# What is expected:
Pick every line with "outputs" from the material below.

# Task material:
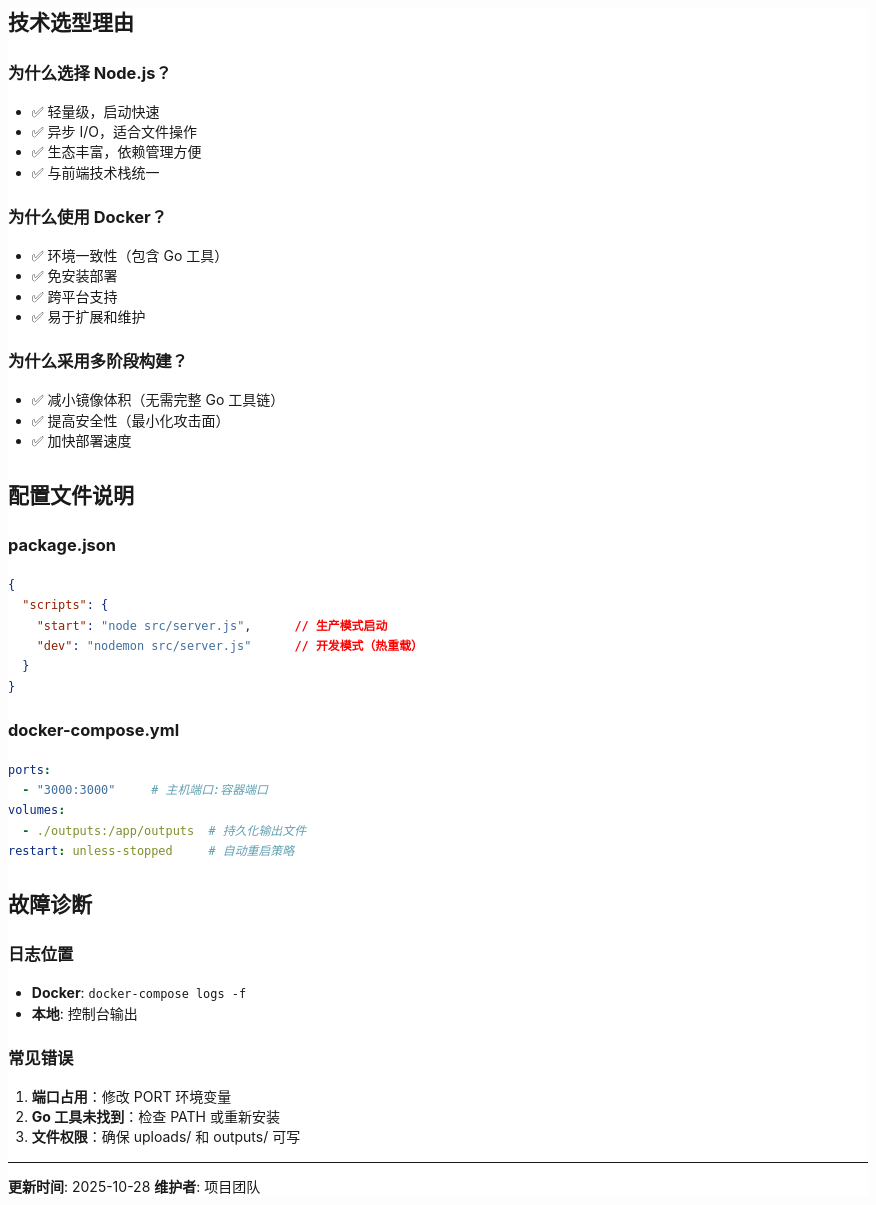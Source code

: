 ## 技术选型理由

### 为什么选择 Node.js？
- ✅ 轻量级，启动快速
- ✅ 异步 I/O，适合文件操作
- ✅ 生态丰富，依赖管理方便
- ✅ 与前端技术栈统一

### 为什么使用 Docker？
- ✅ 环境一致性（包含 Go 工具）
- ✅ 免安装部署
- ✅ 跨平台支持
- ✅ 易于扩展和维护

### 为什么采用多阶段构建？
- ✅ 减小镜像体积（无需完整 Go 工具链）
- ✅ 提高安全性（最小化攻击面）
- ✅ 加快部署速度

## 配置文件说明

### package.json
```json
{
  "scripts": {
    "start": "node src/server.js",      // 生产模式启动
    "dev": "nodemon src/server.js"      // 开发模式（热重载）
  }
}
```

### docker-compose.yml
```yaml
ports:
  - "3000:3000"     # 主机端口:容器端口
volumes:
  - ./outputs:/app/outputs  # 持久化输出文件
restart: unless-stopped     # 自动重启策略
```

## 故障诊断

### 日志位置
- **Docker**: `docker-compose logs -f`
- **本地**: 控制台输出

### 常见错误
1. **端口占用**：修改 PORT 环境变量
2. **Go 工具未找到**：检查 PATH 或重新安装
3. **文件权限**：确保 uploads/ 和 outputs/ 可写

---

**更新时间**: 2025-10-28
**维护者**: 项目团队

# Response to this exercise:
  - ./outputs:/app/outputs  # 持久化输出文件
3. **文件权限**：确保 uploads/ 和 outputs/ 可写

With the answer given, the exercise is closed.